═════ The records
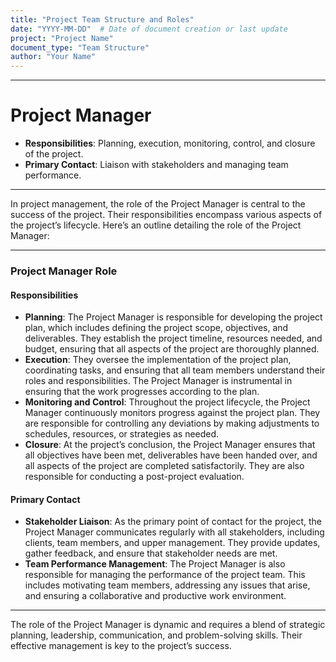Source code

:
 ```yaml
---
title: "Project Team Structure and Roles"
date: "YYYY-MM-DD"  # Date of document creation or last update
project: "Project Name"
document_type: "Team Structure"
author: "Your Name"
---
```

---
# Project Manager

- **Responsibilities**: Planning, execution, monitoring, control, and closure of the project.
- **Primary Contact**: Liaison with stakeholders and managing team performance.

---
In project management, the role of the Project Manager is central to the success of the project. Their responsibilities encompass various aspects of the project’s lifecycle. Here’s an outline detailing the role of the Project Manager:

---

### Project Manager Role

#### Responsibilities
- **Planning**: The Project Manager is responsible for developing the project plan, which includes defining the project scope, objectives, and deliverables. They establish the project timeline, resources needed, and budget, ensuring that all aspects of the project are thoroughly planned.
- **Execution**: They oversee the implementation of the project plan, coordinating tasks, and ensuring that all team members understand their roles and responsibilities. The Project Manager is instrumental in ensuring that the work progresses according to the plan.
- **Monitoring and Control**: Throughout the project lifecycle, the Project Manager continuously monitors progress against the project plan. They are responsible for controlling any deviations by making adjustments to schedules, resources, or strategies as needed.
- **Closure**: At the project’s conclusion, the Project Manager ensures that all objectives have been met, deliverables have been handed over, and all aspects of the project are completed satisfactorily. They are also responsible for conducting a post-project evaluation.

#### Primary Contact
- **Stakeholder Liaison**: As the primary point of contact for the project, the Project Manager communicates regularly with all stakeholders, including clients, team members, and upper management. They provide updates, gather feedback, and ensure that stakeholder needs are met.
- **Team Performance Management**: The Project Manager is also responsible for managing the performance of the project team. This includes motivating team members, addressing any issues that arise, and ensuring a collaborative and productive work environment.

---

The role of the Project Manager is dynamic and requires a blend of strategic planning, leadership, communication, and problem-solving skills. Their effective management is key to the project’s success.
══════════
### Exercise instructions
Find the word "Liaison" in the records and pull out each line that has it.

### Response to the task
- **Primary Contact**: Liaison with stakeholders and managing team performance.
- **Stakeholder Liaison**: As the primary point of contact for the project, the Project Manager communicates regularly with all stakeholders, including clients, team members, and upper management. They provide updates, gather feedback, and ensure that stakeholder needs are met.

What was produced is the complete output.